"Oh, that was only a joke. I wanted to show you what wicked men look like. You always ask me to play 'wolf'; just now I played 'bad man.'"
"I am not so frightened at the wolf as at the bad man."
"Ah, child, one must sympathize with them. Do you think it is so easy to be bad? The Lord has made it hard enough for them; they must suffer much. It is not really of their own accord that they seize every one by the throat. They say that God hears children's prayers. Pray then, Anjuta: 'O God, have mercy on the wicked men.' The good need no one to pray for them; they are safe anyhow."
VIII
Such fits of excitement grew ever rarer with Ivan. As the summer advanced, the convict became quieter. Whenever he watched Anjuta playing with her mischievous playfellow, or listened to the melancholy call of the birds, or sat by the blazing fire, the furrows on his brow became smoother and a comfortable drowsiness lulled his wild instincts to rest. He had become quite a different man from what he was when he first escaped. But his dreams at night often transported him back to the damp prison-cell, or he saw himself again walking in the file of the prisoners on the apparently endless high road, heard the familiar calls of the warders through the cold winter air, and felt the heavy butt end of the musket fall on his bowed back. On such occasions when he awoke, it was a long time before the quiet breathing of Anjuta and the bear's peaceful snoring restored him to a sense of reality. He generally spent the remainder of such a night on his bear-skin outside the narrow hut, enjoying the consciousness of freedom that came with the balmy coolness of the forest and the distant murmur of the stream. The next day he was generally in a specially good humour, played with Anjuta, and listened to the thousand voices in which the primeval forest revealed to him its secrets.

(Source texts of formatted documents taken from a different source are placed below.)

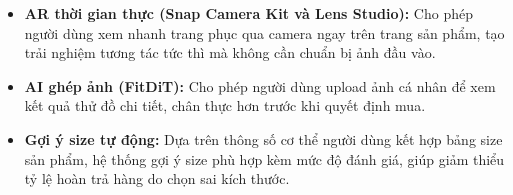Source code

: \begin{itemize}
    \item \textbf{AR thời gian thực (Snap Camera Kit và Lens Studio):} Cho phép người dùng xem nhanh trang phục qua camera ngay trên trang sản phẩm, tạo trải nghiệm tương tác tức thì mà không cần chuẩn bị ảnh đầu vào.
    \item \textbf{AI ghép ảnh (FitDiT):} Cho phép người dùng upload ảnh cá nhân để xem kết quả thử đồ chi tiết, chân thực hơn trước khi quyết định mua.
    \item \textbf{Gợi ý size tự động:} Dựa trên thông số cơ thể người dùng kết hợp bảng size sản phẩm, hệ thống gợi ý size phù hợp kèm mức độ đánh giá, giúp giảm thiểu tỷ lệ hoàn trả hàng do chọn sai kích thước.
\end{itemize}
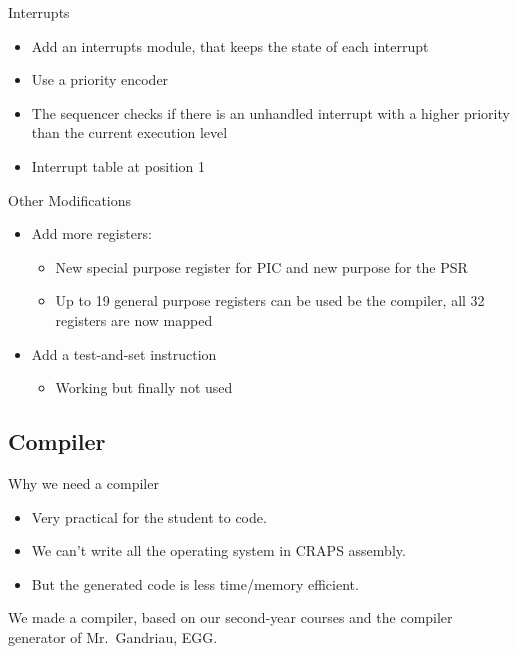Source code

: \documentclass{beamer}
\begin{document}
      \begin{frame}{Interrupts}
        \begin{itemize}
          \item Add an interrupts module, that keeps the state of each interrupt
          \item Use a priority encoder
          \item The sequencer checks if there is an unhandled interrupt with a
            higher priority than the current execution level
          \item Interrupt table at position 1
        \end{itemize}
      \end{frame}

      \begin{frame}{Other Modifications}
        \begin{itemize}
          \item Add more registers:
            \begin{itemize}
                \item New special purpose register for PIC and new purpose for
                  the PSR
                \item Up to 19 general purpose registers can be used be the
                  compiler, all 32 registers are now mapped
            \end{itemize}
          \pause
          \item Add a test-and-set instruction
            \begin{itemize}
                \item Working but finally not used
            \end{itemize}
        \end{itemize}
      \end{frame}

    \subsection{Compiler}
      \begin{frame}{Why we need a compiler}

        \begin{itemize}
          \item Very practical for the student to code.
          \item We can't write all the operating system in CRAPS assembly.
          \item But the generated code is less time/memory efficient.
        \end{itemize}

        We made a compiler, based on our second-year courses and the compiler
        generator of Mr.\ Gandriau, EGG.
      \end{frame}
\end{document}
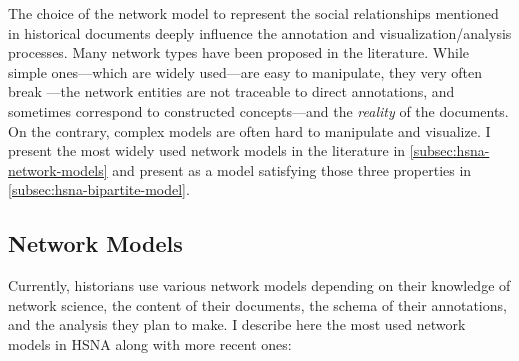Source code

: The choice of the network model to represent the social relationships mentioned in historical documents deeply influence the annotation and visualization/analysis processes.
Many network types have been proposed in the literature.
While simple ones---which are widely used---are easy to manipulate, they very often break \traceability---the network entities are not traceable to direct annotations, and sometimes correspond to constructed concepts---and the \emph{reality} of the documents.
On the contrary, complex models are often hard to manipulate and visualize.
I present the most widely used network models in the \hsna literature in \autoref{subsec:hsna-network-models} and present \modelplural as a model satisfying those three properties in \autoref{subsec:hsna-bipartite-model}.

\subsection{Network Models}\label{subsec:hsna-network-models}

Currently, historians use various network models depending on their knowledge of network science, the content of their documents, the schema of their annotations, and the analysis they plan to make.
I describe here the most used network models in HSNA along with more recent ones:

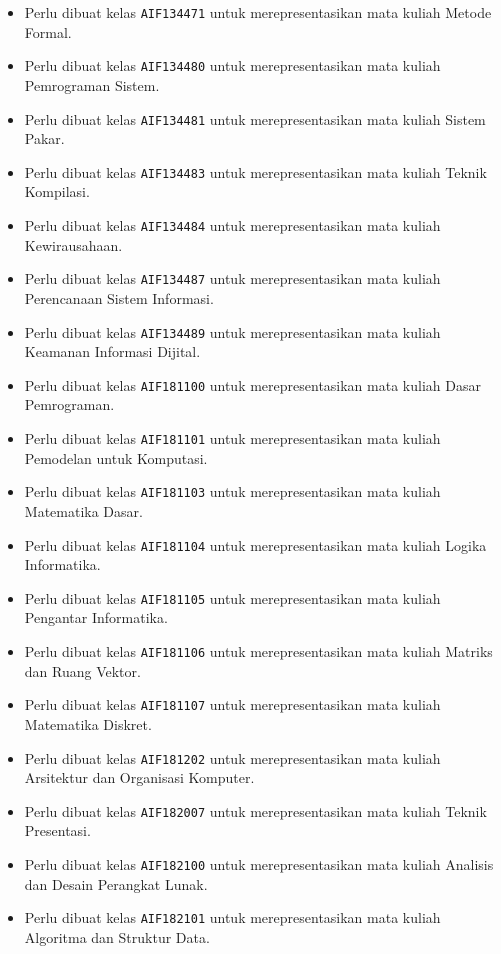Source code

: \begin{enumerate}
\begin{itemize}
		\item Perlu dibuat kelas \texttt{AIF134471} untuk merepresentasikan mata kuliah Metode Formal.
		\item Perlu dibuat kelas \texttt{AIF134480} untuk merepresentasikan mata kuliah Pemrograman Sistem.
		\item Perlu dibuat kelas \texttt{AIF134481} untuk merepresentasikan mata kuliah Sistem Pakar.
		\item Perlu dibuat kelas \texttt{AIF134483} untuk merepresentasikan mata kuliah Teknik Kompilasi.
		\item Perlu dibuat kelas \texttt{AIF134484} untuk merepresentasikan mata kuliah Kewirausahaan.
		\item Perlu dibuat kelas \texttt{AIF134487} untuk merepresentasikan mata kuliah Perencanaan Sistem Informasi.
		\item Perlu dibuat kelas \texttt{AIF134489} untuk merepresentasikan mata kuliah Keamanan Informasi Dijital.
		\item Perlu dibuat kelas \texttt{AIF181100} untuk merepresentasikan mata kuliah Dasar Pemrograman.
		\item Perlu dibuat kelas \texttt{AIF181101} untuk merepresentasikan mata kuliah Pemodelan untuk Komputasi.
		\item Perlu dibuat kelas \texttt{AIF181103} untuk merepresentasikan mata kuliah Matematika Dasar.
		\item Perlu dibuat kelas \texttt{AIF181104} untuk merepresentasikan mata kuliah Logika Informatika.
		\item Perlu dibuat kelas \texttt{AIF181105} untuk merepresentasikan mata kuliah Pengantar Informatika.
		\item Perlu dibuat kelas \texttt{AIF181106} untuk merepresentasikan mata kuliah Matriks dan Ruang Vektor.
		\item Perlu dibuat kelas \texttt{AIF181107} untuk merepresentasikan mata kuliah Matematika Diskret.
		\item Perlu dibuat kelas \texttt{AIF181202} untuk merepresentasikan mata kuliah Arsitektur dan Organisasi Komputer.
		\item Perlu dibuat kelas \texttt{AIF182007} untuk merepresentasikan mata kuliah Teknik Presentasi.
		\item Perlu dibuat kelas \texttt{AIF182100} untuk merepresentasikan mata kuliah Analisis dan Desain Perangkat Lunak.
		\item Perlu dibuat kelas \texttt{AIF182101} untuk merepresentasikan mata kuliah Algoritma dan Struktur Data.

\end{itemize}
\end{enumerate}
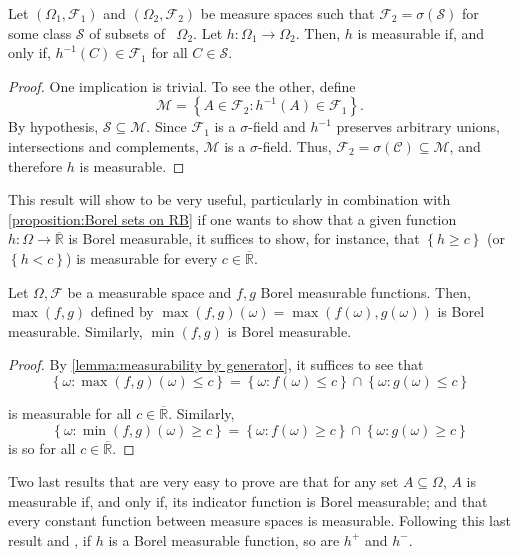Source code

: \begin{lemm}\label{lemma:measurability by generator}
Let \(\left(\Omega_1,\mathcal{F}_1\right)\) and \(\left(\Omega_2,\mathcal{F}_2\right)\) be measure
spaces such that \(\mathcal{F}_2=\sigma(\mathcal{S})\) for some class \(\mathcal{S}\) of
subsets of ~\(\Omega_{2}\). Let \(h:\Omega_1\to\Omega_2\). Then, \(h\) is
measurable if, and only if, \(h^{-1}(C)\in\mathcal{F}_1\) for all \(C\in\mathcal{S}\).
\end{lemm}
\begin{proof} One implication is trivial. To see the other, define
	\[\mathcal{M}=\left\{A\in\mathcal{F}_2\colon h^{-1}(A)\in\mathcal{F}_1\right\}.\] By
hypothesis, \(\mathcal{S}\subseteq\mathcal{M}\). Since \(\mathcal{F}_1\) is a
\(\sigma\)-field and \(h^{-1}\) preserves arbitrary unions, intersections and
complements, \(\mathcal{M}\) is a \(\sigma\)-field. Thus,
\(\mathcal{F}_2=\sigma(\mathcal{C})\subseteq\mathcal{M}\), and therefore \(h\) is measurable.
\end{proof}
This result will show to be very useful, particularly in combination
with \cref{proposition:Borel sets on RB} if one wants to show that a
given function \(h\colon\Omega\to\overline{\mathbb{R}}\) is Borel measurable, it
suffices to show, for instance, that \(\left\{h\geq c\right\}\) (or \(\left\{h<c\right\}\)) is
measurable for every \(c\in\overline{\mathbb{R}}\).

\begin{lemm}\label{lemma:min and max are Borel measurable} Let \(\Omega,\mathcal{F}\) be
a measurable space and \(f,g\) Borel measurable functions. Then,
\(\max(f,g)\) defined by \(\max(f,g)(\omega)=\max(f(\omega),g(\omega))\)
is Borel measurable. Similarly, \(\min(f,g)\) is Borel measurable.
\end{lemm}
\begin{proof} By \cref{lemma:measurability by generator}, it suffices to see that
	\[\left\{\omega\colon \max(f,g)(\omega)\leq c\right\}=\left\{\omega\colon f(\omega)\leq c\right\}\cap\left\{\omega\colon g(\omega)\leq c\right\}\]
	
	is measurable for all \(c\in\overline{\mathbb{R}}\). Similarly,
\[
\left\{\omega\colon \min(f,g)(\omega)\geq c\right\}=\left\{\omega\colon f(\omega)\geq c\right\}\cap\left\{\omega\colon g(\omega)\geq c\right\}
\]
is so for all
\(c\in\overline{\mathbb{R}}\).
\end{proof}

Two last results that are very easy to prove are that for any set
\(A\subseteq\Omega\), \(A\) is measurable if, and only if, its indicator
function is Borel measurable; and that every constant function between measure
spaces is measurable. Following this last result and , if \(h\) is a Borel measurable function, so are \(h^+\) and
\(h^-\).

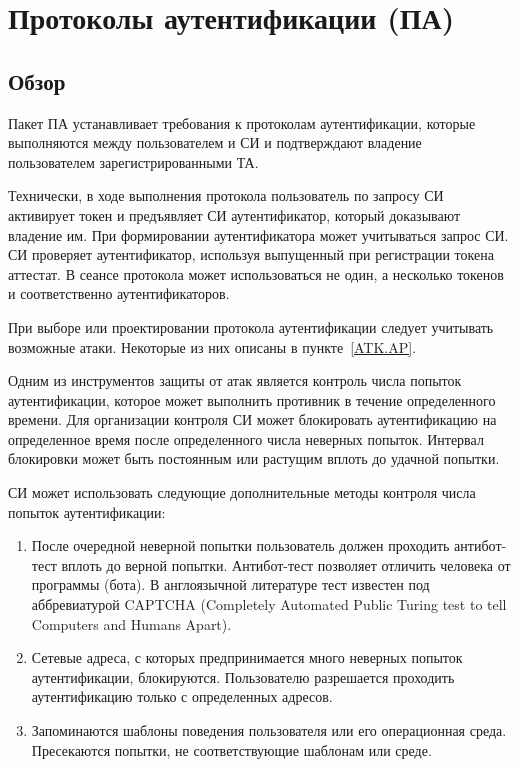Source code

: \section{Протоколы аутентификации (ПА)}\label{AP}

\subsection{Обзор}\label{AP.Intro}

Пакет ПА устанавливает требования к протоколам аутентификации,
которые выполняются между пользователем и СИ и подтверждают владение
пользователем зарегистрированными ТА.

Технически, в ходе выполнения протокола пользователь по запросу 
СИ активирует токен и предъявляет СИ аутентификатор, который доказывают 
владение им. При формировании аутентификатора может учитываться запрос СИ. 
СИ проверяет аутентификатор, используя выпущенный при регистрации токена 
аттестат.
%
В сеансе протокола может использоваться не один, а несколько токенов и 
соответственно аутентификаторов.

При выборе или проектировании протокола аутентификации следует учитывать 
возможные атаки. Некоторые из них описаны в пункте~\ref{ATK.AP}. 

Одним из инструментов защиты от атак является контроль числа попыток 
аутентификации, которое может выполнить противник в течение определенного 
времени. Для организации контроля СИ может блокировать аутентификацию на 
определенное время после определенного числа неверных попыток. Интервал 
блокировки может быть постоянным или растущим вплоть до удачной попытки. 

СИ может использовать следующие дополнительные методы контроля числа
попыток аутентификации:
\begin{enumerate}
\item
После очередной неверной попытки пользователь должен проходить антибот-тест 
вплоть до верной попытки. Антибот-тест позволяет отличить человека от 
программы (бота). В англоязычной литературе тест известен под 
аббревиатурой CAPTCHA (Completely Automated Public Turing test to tell 
Computers and Humans Apart). 

\item
Сетевые адреса, с которых предпринимается много неверных попыток 
аутентификации, блокируются. Пользователю разрешается проходить аутентификацию 
только с определенных адресов.

\item
Запоминаются шаблоны поведения пользователя или его операционная среда. 
Пресекаются попытки, не соответствующие шаблонам или среде.
\end{enumerate}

He never thought of the morrow; his adventurous and uncertain gipsy life had taught him to prize to-day. So long as the sun shone, the pot boiled merrily on the fire, and his child laughed and clapped her hands—what more did he need? And what could the obscure future bring him, but at the best a succession of similar days, and at the worst the dungeon and the knout.
But in August there came a bad time. The clouds almost touched the tops of the forest-giants, from whose bark the rain trickled down in large cold drops; the birds were silent and the beasts crept into their lairs. The little bear rolled himself up in his skin and growled discontentedly. The old man and the child sat, huddling close together in the dry hut and whispered to the accompaniment of the howling of the wind and the pouring of the rain.
"When the black-berries are ripe, the thrushes will come from everywhere, and I will catch you a pair," he promised the delighted child. "But what will you do with them?"
"I will have fine games with them—but then I will let them fly; thrushes do not like cages, do they, Grandfather?"
"Who would like a cage? Listen, Anjuta; you are a good child. Will you come to Grandfather, if he is ever put in a cage?"